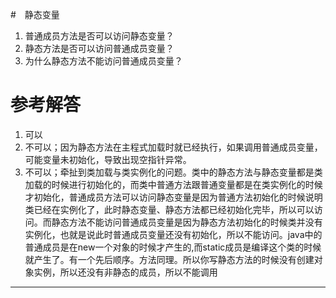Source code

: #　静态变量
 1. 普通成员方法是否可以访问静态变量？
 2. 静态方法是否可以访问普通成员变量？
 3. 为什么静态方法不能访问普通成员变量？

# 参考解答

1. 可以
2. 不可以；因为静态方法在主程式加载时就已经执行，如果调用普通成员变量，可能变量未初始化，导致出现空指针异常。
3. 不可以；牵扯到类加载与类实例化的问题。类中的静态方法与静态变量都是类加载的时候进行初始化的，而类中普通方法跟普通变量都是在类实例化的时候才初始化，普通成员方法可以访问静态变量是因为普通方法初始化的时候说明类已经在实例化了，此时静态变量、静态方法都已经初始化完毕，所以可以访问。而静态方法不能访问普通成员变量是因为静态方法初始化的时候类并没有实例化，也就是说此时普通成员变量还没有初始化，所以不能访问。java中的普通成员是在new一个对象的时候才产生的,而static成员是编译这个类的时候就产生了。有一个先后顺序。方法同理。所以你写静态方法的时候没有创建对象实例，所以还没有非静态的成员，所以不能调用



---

::::::::

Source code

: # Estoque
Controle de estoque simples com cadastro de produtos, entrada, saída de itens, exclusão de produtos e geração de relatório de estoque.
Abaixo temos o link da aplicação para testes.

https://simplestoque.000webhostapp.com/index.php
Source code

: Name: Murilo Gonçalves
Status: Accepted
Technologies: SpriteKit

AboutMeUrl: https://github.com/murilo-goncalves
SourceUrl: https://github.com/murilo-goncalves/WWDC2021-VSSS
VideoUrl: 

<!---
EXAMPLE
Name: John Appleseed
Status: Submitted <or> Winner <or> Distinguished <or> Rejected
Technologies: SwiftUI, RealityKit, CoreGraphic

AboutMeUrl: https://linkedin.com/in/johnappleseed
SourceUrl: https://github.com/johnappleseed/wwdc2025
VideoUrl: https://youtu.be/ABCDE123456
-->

::::::::

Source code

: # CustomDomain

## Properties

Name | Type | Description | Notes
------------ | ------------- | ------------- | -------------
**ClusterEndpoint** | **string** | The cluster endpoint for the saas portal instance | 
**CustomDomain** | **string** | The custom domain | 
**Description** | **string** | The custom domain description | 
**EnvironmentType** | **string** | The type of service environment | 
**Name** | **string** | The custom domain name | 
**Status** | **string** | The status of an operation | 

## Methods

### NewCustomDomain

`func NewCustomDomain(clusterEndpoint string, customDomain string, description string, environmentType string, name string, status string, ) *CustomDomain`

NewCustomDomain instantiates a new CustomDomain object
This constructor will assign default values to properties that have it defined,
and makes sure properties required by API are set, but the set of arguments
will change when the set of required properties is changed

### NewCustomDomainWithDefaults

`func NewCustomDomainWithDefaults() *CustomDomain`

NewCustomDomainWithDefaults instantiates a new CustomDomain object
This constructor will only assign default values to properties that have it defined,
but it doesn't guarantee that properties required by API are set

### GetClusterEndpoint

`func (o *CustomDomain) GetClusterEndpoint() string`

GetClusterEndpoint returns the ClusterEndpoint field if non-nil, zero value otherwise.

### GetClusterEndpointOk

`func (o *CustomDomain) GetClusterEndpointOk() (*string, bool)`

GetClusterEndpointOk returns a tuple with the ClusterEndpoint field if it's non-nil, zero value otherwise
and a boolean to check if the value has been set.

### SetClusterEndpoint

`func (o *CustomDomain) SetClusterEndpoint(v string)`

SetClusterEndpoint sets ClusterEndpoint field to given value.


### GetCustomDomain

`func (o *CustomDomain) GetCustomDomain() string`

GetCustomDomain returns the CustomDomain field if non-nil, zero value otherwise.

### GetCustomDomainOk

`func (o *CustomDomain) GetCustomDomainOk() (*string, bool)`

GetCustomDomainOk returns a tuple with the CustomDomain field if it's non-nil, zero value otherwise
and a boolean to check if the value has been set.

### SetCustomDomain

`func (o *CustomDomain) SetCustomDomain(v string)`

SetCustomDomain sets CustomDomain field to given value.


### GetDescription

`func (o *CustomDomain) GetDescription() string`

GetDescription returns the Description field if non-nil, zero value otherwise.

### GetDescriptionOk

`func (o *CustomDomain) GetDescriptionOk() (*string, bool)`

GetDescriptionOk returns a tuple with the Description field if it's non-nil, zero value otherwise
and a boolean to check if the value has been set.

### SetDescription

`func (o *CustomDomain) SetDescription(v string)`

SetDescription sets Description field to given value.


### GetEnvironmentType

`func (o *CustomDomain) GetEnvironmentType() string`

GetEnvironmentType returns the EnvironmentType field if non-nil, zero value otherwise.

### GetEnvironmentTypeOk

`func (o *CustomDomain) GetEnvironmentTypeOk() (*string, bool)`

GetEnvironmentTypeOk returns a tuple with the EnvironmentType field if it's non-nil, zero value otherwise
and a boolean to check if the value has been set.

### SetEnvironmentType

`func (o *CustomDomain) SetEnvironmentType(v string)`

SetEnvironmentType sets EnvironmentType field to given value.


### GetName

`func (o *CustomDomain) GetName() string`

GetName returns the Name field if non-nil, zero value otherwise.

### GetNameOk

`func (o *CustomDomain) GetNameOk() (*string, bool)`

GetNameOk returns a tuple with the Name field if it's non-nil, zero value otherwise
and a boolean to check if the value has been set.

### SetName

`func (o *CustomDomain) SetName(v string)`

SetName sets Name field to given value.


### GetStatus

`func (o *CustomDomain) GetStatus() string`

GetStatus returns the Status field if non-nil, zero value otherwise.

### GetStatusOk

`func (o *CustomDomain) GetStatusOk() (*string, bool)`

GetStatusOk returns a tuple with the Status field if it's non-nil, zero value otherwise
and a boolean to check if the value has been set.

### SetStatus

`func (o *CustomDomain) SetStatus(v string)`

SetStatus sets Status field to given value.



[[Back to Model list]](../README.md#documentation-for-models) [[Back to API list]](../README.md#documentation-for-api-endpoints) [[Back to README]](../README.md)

::::::::

Using the listing above, copy exactly the line that contains "(o *CustomDomain) SetEnvironmentType(v", the line that contains "### SetStatus", and each line that falls between them.

`func (o *CustomDomain) SetEnvironmentType(v string)`

SetEnvironmentType sets EnvironmentType field to given value.


### GetName

`func (o *CustomDomain) GetName() string`

GetName returns the Name field if non-nil, zero value otherwise.

### GetNameOk

`func (o *CustomDomain) GetNameOk() (*string, bool)`

GetNameOk returns a tuple with the Name field if it's non-nil, zero value otherwise
and a boolean to check if the value has been set.

### SetName

`func (o *CustomDomain) SetName(v string)`

SetName sets Name field to given value.


### GetStatus

`func (o *CustomDomain) GetStatus() string`

GetStatus returns the Status field if non-nil, zero value otherwise.

### GetStatusOk

`func (o *CustomDomain) GetStatusOk() (*string, bool)`

GetStatusOk returns a tuple with the Status field if it's non-nil, zero value otherwise
and a boolean to check if the value has been set.

### SetStatus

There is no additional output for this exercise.